━━━ Records supplied

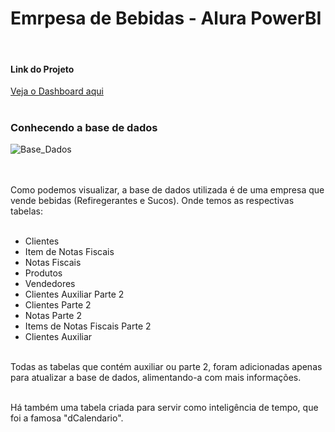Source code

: # Emrpesa de Bebidas - Alura PowerBI
<br>
<h4>Link do Projeto</h4>
<a href="https://app.powerbi.com/groups/me/reports/c98c2d6a-081d-451a-9b7d-876a0bb8c2f4/93d01abe0b974a8685d0?experience=power-bi"> Veja o Dashboard aqui </a>
<br>
<br>
<h3>Conhecendo a base de dados</h3>

![Base_Dados](https://github.com/user-attachments/assets/8ab3494f-2477-44a3-9383-e1126a85aa69)


<br>
<br>
Como podemos visualizar, a base de dados utilizada é de uma empresa que vende bebidas (Refiregerantes e Sucos).
Onde temos as respectivas tabelas:

<br>
<br>

* Clientes
* Item de Notas Fiscais
* Notas Fiscais
* Produtos
* Vendedores
* Clientes Auxiliar Parte 2
* Clientes Parte 2
* Notas Parte 2
* Items de Notas Fiscais Parte 2
* Clientes Auxiliar
<br>
Todas as tabelas que contém auxiliar ou parte 2, foram adicionadas apenas para atualizar a base de dados, alimentando-a com mais informações.  
<br>
<br>

Há também uma tabela criada para servir como inteligência de tempo, que foi a famosa "dCalendario".
<br>
<br>


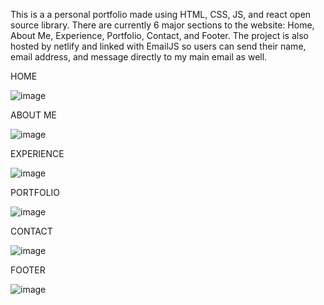 This is a a personal portfolio made using HTML, CSS, JS, and react open source library. There are currently 6 major sections to the website: Home, About Me, Experience, Portfolio, Contact, and Footer. The project is also hosted by netlify and linked with EmailJS so users can send their name, email address, and message directly to my main email as well.

HOME

![image](https://user-images.githubusercontent.com/118594101/226083505-72369464-9b50-4a29-8f30-ebb53fe9e200.png)

ABOUT ME

![image](https://user-images.githubusercontent.com/118594101/226083525-2d7be9c9-dfbe-47b0-8f72-44d957a52e08.png)

EXPERIENCE

![image](https://user-images.githubusercontent.com/118594101/226083537-627d5552-f2c1-4add-88b7-f63182d869a6.png)

PORTFOLIO

![image](https://user-images.githubusercontent.com/118594101/226083565-1df50c78-b016-47a6-bf6e-10dd52c7b8cf.png)

CONTACT

![image](https://user-images.githubusercontent.com/118594101/226083579-dfa4b300-ccc3-4bdc-aae6-a3c98aa2c762.png)

FOOTER

![image](https://user-images.githubusercontent.com/118594101/226083604-ff924725-0d6a-453d-ace6-d4e0681f1206.png)


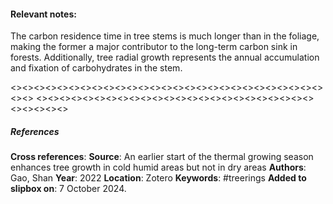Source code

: #### **Relevant notes**:
The carbon residence time in tree stems is much longer than in the foliage, making the former a major contributor to the long-term carbon sink in forests. 
Additionally, tree radial growth represents the annual accumulation and fixation of carbohydrates in the stem. 

<><><><><><><><><><><><><><><><><><><><><><><><><><><><><>
<><><><><><><><><><><><><><><><><><><><><><><><><><><><><>
##### References
**Cross references**:
**Source**: An earlier start of the thermal growing season enhances tree growth in cold humid areas but not in dry areas
**Authors**: Gao, Shan
**Year**: 2022
**Location**: Zotero
**Keywords**: #treerings
**Added to slipbox on**: 7 October 2024. 
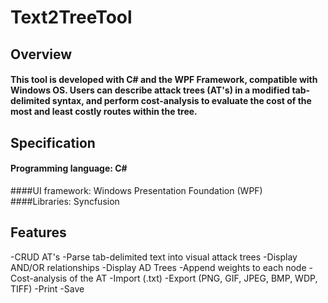 # Text2TreeTool

## Overview

#### This tool is developed with C# and the WPF Framework, compatible with Windows OS. Users can describe attack trees (AT's) in a modified tab-delimited syntax, and perform cost-analysis to evaluate the cost of the most and least costly routes within the tree.

## Specification
#### Programming language: C#
####UI framework: Windows Presentation Foundation (WPF)
####Libraries: Syncfusion


## Features
-CRUD AT's
-Parse tab-delimited text into visual attack trees
-Display AND/OR relationships
-Display AD Trees
-Append weights to each node 
-Cost-analysis of the AT
-Import (.txt)
-Export (PNG, GIF, JPEG, BMP, WDP, TIFF)
-Print
-Save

━━━━━━

**Your instructions:** The answer must be a word-for-word copy of all the entries, containing no pictures.

**Task result:**
Source code

: # Emrpesa de Bebidas - Alura PowerBI
<br>
<h4>Link do Projeto</h4>
<a href="https://app.powerbi.com/groups/me/reports/c98c2d6a-081d-451a-9b7d-876a0bb8c2f4/93d01abe0b974a8685d0?experience=power-bi"> Veja o Dashboard aqui </a>
<br>
<br>
<h3>Conhecendo a base de dados</h3>

![Base_Dados](https://github.com/user-attachments/assets/8ab3494f-2477-44a3-9383-e1126a85aa69)


<br>
<br>
Como podemos visualizar, a base de dados utilizada é de uma empresa que vende bebidas (Refiregerantes e Sucos).
Onde temos as respectivas tabelas:

<br>
<br>

* Clientes
* Item de Notas Fiscais
* Notas Fiscais
* Produtos
* Vendedores
* Clientes Auxiliar Parte 2
* Clientes Parte 2
* Notas Parte 2
* Items de Notas Fiscais Parte 2
* Clientes Auxiliar
<br>
Todas as tabelas que contém auxiliar ou parte 2, foram adicionadas apenas para atualizar a base de dados, alimentando-a com mais informações.  
<br>
<br>

Há também uma tabela criada para servir como inteligência de tempo, que foi a famosa "dCalendario".
<br>
<br>


 This is a a personal portfolio made using HTML, CSS, JS, and react open source library. There are currently 6 major sections to the website: Home, About Me, Experience, Portfolio, Contact, and Footer. The project is also hosted by netlify and linked with EmailJS so users can send their name, email address, and message directly to my main email as well.

HOME

![image](https://user-images.githubusercontent.com/118594101/226083505-72369464-9b50-4a29-8f30-ebb53fe9e200.png)

ABOUT ME

![image](https://user-images.githubusercontent.com/118594101/226083525-2d7be9c9-dfbe-47b0-8f72-44d957a52e08.png)

EXPERIENCE

![image](https://user-images.githubusercontent.com/118594101/226083537-627d5552-f2c1-4add-88b7-f63182d869a6.png)

PORTFOLIO

![image](https://user-images.githubusercontent.com/118594101/226083565-1df50c78-b016-47a6-bf6e-10dd52c7b8cf.png)

CONTACT

![image](https://user-images.githubusercontent.com/118594101/226083579-dfa4b300-ccc3-4bdc-aae6-a3c98aa2c762.png)

FOOTER

![image](https://user-images.githubusercontent.com/118594101/226083604-ff924725-0d6a-453d-ace6-d4e0681f1206.png)


Source code

: #### **Relevant notes**:
The carbon residence time in tree stems is much longer than in the foliage, making the former a major contributor to the long-term carbon sink in forests. 
Additionally, tree radial growth represents the annual accumulation and fixation of carbohydrates in the stem. 

<><><><><><><><><><><><><><><><><><><><><><><><><><><><><>
<><><><><><><><><><><><><><><><><><><><><><><><><><><><><>
##### References
**Cross references**:
**Source**: An earlier start of the thermal growing season enhances tree growth in cold humid areas but not in dry areas
**Authors**: Gao, Shan
**Year**: 2022
**Location**: Zotero
**Keywords**: #treerings
**Added to slipbox on**: 7 October 2024. 
 # Text2TreeTool

## Overview

#### This tool is developed with C# and the WPF Framework, compatible with Windows OS. Users can describe attack trees (AT's) in a modified tab-delimited syntax, and perform cost-analysis to evaluate the cost of the most and least costly routes within the tree.

## Specification
#### Programming language: C#
####UI framework: Windows Presentation Foundation (WPF)
####Libraries: Syncfusion


## Features
-CRUD AT's
-Parse tab-delimited text into visual attack trees
-Display AND/OR relationships
-Display AD Trees
-Append weights to each node 
-Cost-analysis of the AT
-Import (.txt)
-Export (PNG, GIF, JPEG, BMP, WDP, TIFF)
-Print
-Save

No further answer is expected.